Reversible Efficient Diffusion for Image Fusion
Xingxin Xu, Bing Cao, DongDong Li, Qinghua Hu, Pengfei Zhu
TL;DR
We address the challenge of detail preservation in diffusion-based multi-modal image fusion by introducing Reversible Efficient Diffusion (RED), an explicitly supervised, memory-efficient framework that enables end-to-end training. RED leverages reversible fusion and reversible residual blocks to bypass the traditional memory bottlenecks of diffusion models, while aligning the diffusion process with fusion objectives through direct supervision from source images. The method reformulates DDIM sampling as a layered network, uses a learnable fusion weight, and optimizes a composite loss that emphasizes structure, pixel integrity, and edges, achieving state-of-the-art results across visible–infrared and medical fusion datasets and boosting downstream tasks like object detection.
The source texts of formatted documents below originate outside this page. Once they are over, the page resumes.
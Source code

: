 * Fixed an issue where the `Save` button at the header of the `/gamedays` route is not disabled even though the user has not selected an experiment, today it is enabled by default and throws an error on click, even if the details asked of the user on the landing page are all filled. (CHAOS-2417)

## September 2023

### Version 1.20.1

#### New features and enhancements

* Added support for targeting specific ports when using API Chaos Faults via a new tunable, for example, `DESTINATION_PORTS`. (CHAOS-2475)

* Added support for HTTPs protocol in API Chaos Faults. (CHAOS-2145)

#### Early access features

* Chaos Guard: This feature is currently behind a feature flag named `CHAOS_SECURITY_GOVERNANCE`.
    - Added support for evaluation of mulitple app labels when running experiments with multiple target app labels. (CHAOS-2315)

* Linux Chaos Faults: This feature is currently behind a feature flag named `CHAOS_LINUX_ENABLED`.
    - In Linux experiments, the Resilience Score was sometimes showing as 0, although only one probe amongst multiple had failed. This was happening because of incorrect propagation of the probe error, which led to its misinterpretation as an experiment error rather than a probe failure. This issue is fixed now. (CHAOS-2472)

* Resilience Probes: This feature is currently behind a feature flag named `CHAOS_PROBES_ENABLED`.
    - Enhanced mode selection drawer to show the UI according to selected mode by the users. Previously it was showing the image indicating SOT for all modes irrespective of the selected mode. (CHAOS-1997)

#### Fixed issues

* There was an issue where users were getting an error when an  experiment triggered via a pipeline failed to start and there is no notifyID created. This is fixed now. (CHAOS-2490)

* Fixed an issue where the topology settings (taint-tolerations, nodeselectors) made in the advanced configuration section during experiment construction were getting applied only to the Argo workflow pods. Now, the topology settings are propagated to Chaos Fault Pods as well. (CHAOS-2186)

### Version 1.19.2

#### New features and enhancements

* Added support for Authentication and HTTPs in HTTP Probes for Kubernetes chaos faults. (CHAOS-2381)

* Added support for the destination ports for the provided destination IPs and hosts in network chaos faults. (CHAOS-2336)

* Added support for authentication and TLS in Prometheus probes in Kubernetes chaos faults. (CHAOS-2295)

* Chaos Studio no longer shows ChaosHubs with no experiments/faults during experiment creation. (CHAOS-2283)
This approach delivers high-fidelity, modality-consistent fused images with favorable memory and computational characteristics, offering practical impact for real-world fusion scenarios and guiding future exploration of end-to-end diffusion-based fusion with controllable computation.
Abstract
Multi-modal image fusion aims to consolidate complementary information from diverse source images into a unified representation. The fused image is expected to preserve fine details and maintain high visual fidelity. While diffusion models have demonstrated impressive generative capabilities in image generation, they often suffer from detail loss when applied to image fusion tasks. This issue arises from the accumulation of noise errors inherent in the Markov process, leading to inconsistency and degradation in the fused results. However, incorporating explicit supervision into end-to-end training of diffusion-based image fusion introduces challenges related to computational efficiency. To address these limitations, we propose the Reversible Efficient Diffusion (RED) model - an explicitly supervised training framework that inherits the powerful generative capability of diffusion models while avoiding the distribution estimation.